Examination of the function of RANTES, MIP-1α, and MIP-1β following interaction with heparin-like glycosaminoglycans

Chemokines are a group of small proteins that have a variety of functions, including the activation and recruitment of immune cells during episodes of inflammation. In common with many cytokines, it has been observed that chemokines have the potential to bind heparin-like glycosaminoglycan molecules, which are normally expressed an proteoglycan components of the cell surface and extracellular matrix. The significance of this interaction for chemokine activity remains a subject of debate. In this study, Chinese hamster ovary cells were transfected separately with the human chemokine receptors CCR1 and CCR5, and these receptors were shown to induce an intracytoplasmic Ca2+ flux and cellular chemotaxis following stimulation with the natural CC chemokine ligands (MIP-1 alpha, RANTES (regulated on activation normal T cell expressed), and MIP-1 beta). In further experiments, mutant CHO cells, with a defect in normal glycosaminoglycan (GAG) expression, were also transfected with, and shown to express similar levels of, CCR1 and CCR5. Although these receptors were functional, it was found that the mutant cells required exposure to higher concentrations of ligands than the wild-type cells in order to produce the same intracytoplasmic Ca2+ flux.
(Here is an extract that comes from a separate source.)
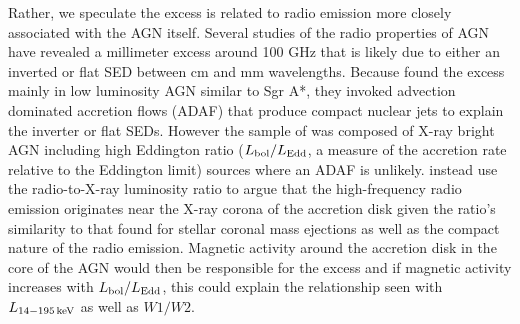 Rather, we speculate the excess is related to radio emission more closely associated with the AGN itself. Several studies of the radio properties of AGN have revealed a millimeter excess around 100 GHz \citep{Doi:2005wj, Doi:2011si, Behar:2015le, Scharwachter:2015ez} that is likely due to either an inverted or flat SED between cm and mm wavelengths. Because \citet{Doi:2011si} found the excess mainly in low luminosity AGN similar to Sgr A*, they invoked advection dominated accretion flows (ADAF) that produce compact nuclear jets to explain the inverter or flat SEDs. However the sample of \citet{Behar:2015le} was composed of X-ray bright AGN including high Eddington ratio ($L_{\rm bol}/L_{\rm Edd}$, a measure of the accretion rate relative to the Eddington limit) sources where an ADAF is unlikely. \citet{Behar:2015le} instead use the radio-to-X-ray luminosity ratio to argue that the high-frequency radio emission originates near the X-ray corona of the accretion disk given the ratio's similarity to that found for stellar coronal mass ejections \citep[e.g][]{Bastian:1998tx} as well as the compact nature of the radio emission. Magnetic activity around the accretion disk in the core of the AGN would then be responsible for the excess and if magnetic activity increases with $L_{\rm bol}/L_{\rm Edd}$, this could explain the relationship seen with $L_{\rm 14-195\,keV}$ as well as $W1/W2$.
Radioligand binding experiments demonstrated that specific chemokine receptors expressed by wild-type cells had a significantly greater affinity for MIP-1 alpha than similar receptors expressed by GAG-deficient mutants. However, there was no significant difference between these cells in their affinity for RANTES or MIP-1 beta. In conclusion, it has been demonstrated clearly that GAG expression is not necessary for the biological activity of the chemokines MIP-1 alpha, RANTES, or MIP-1 beta. However, the presence of cell surface GAGs does enhance the activity of low concentrations of these chemokines by a mechanism that appears to involve sequestration onto the cell surface.